Cowell reported that the city’s 23rd Comprehensive Plan is being updated to guide a quarter of a million residents expected to move to Raleigh over the coming years. This growth is being facilitated through key areas like downtown, as well as new growth centers like Briar Creek and North Hills. "Raleigh continues to be at the top of national lists," Cowell noted, highlighting that the city’s diverse core pays for essential public services. Mayor Cowell cited a dynamic economy where commercial real estate investors demand the certainty of reliable infrastructure.

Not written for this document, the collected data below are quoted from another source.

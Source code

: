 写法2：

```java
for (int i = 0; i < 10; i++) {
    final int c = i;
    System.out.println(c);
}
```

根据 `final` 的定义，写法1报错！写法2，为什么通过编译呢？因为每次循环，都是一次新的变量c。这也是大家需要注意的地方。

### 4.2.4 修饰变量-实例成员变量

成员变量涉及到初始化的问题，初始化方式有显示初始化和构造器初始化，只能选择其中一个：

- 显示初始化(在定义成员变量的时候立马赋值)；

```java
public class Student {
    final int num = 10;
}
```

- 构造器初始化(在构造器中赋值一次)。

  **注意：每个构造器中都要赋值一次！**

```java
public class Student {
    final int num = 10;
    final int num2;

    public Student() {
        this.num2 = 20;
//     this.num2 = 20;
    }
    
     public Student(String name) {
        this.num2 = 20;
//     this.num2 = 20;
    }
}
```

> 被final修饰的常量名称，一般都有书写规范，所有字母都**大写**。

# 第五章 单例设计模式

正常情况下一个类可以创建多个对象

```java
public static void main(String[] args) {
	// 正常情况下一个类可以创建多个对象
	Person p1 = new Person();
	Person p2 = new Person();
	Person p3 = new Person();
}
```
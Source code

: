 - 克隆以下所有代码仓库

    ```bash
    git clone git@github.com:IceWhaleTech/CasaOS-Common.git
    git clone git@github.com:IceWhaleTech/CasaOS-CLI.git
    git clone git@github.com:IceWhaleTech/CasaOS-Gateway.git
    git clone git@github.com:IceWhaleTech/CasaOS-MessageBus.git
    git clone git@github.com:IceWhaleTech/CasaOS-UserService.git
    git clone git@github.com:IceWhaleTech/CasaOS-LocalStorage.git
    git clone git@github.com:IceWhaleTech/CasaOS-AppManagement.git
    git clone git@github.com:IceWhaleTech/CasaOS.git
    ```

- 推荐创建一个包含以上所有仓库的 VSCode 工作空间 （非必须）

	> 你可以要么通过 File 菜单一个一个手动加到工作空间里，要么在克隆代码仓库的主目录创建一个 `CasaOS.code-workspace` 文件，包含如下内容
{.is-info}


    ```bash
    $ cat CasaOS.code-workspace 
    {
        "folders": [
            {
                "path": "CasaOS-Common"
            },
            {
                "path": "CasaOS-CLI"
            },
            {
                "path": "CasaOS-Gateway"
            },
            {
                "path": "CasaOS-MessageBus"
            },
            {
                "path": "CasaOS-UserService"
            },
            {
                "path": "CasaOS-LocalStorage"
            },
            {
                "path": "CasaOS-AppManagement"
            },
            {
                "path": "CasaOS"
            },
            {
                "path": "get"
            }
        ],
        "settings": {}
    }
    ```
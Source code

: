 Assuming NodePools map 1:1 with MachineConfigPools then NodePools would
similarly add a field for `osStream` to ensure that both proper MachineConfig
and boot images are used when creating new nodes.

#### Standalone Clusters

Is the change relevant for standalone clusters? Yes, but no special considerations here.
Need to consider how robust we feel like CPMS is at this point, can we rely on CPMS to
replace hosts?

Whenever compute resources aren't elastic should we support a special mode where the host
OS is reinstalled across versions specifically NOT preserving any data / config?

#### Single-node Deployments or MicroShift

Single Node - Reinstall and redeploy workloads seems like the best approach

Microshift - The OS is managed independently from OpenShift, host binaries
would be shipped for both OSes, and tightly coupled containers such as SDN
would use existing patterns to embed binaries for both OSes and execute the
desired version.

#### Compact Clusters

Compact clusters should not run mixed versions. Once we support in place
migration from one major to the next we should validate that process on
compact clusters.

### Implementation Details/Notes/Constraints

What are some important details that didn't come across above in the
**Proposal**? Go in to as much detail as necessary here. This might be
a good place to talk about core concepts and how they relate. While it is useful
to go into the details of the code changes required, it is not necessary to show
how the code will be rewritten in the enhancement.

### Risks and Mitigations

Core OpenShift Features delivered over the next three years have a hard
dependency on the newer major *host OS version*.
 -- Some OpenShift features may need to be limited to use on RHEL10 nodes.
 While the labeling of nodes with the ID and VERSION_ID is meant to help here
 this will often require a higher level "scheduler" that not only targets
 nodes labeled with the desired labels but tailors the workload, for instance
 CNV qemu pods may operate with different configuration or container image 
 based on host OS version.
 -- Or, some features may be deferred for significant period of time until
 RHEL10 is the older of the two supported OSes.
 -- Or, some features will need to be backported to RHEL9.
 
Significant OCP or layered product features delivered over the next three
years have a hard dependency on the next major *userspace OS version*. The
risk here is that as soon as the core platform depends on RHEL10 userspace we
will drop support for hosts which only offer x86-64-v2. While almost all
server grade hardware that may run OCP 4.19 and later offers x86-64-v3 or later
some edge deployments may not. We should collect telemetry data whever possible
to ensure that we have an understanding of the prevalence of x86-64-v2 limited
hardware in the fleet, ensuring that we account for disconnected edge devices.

Despite a robust economy, Cowell revealed a decrease in property tax revenue. "The reason it went down was multifaceted," Cowell explained, citing three main supervising areas: property tax evaluation appeals, Brownfield tax credits, and specifically, the state’s Blueridge tax loopholes related to non-profit exemptions. This revenue gap occurred as the city faced critical, non-negotiable public safety requirements. To fund this first increase in personnel in a decade, the city has proposed a 1.7-cent property tax increase in the upcoming budget.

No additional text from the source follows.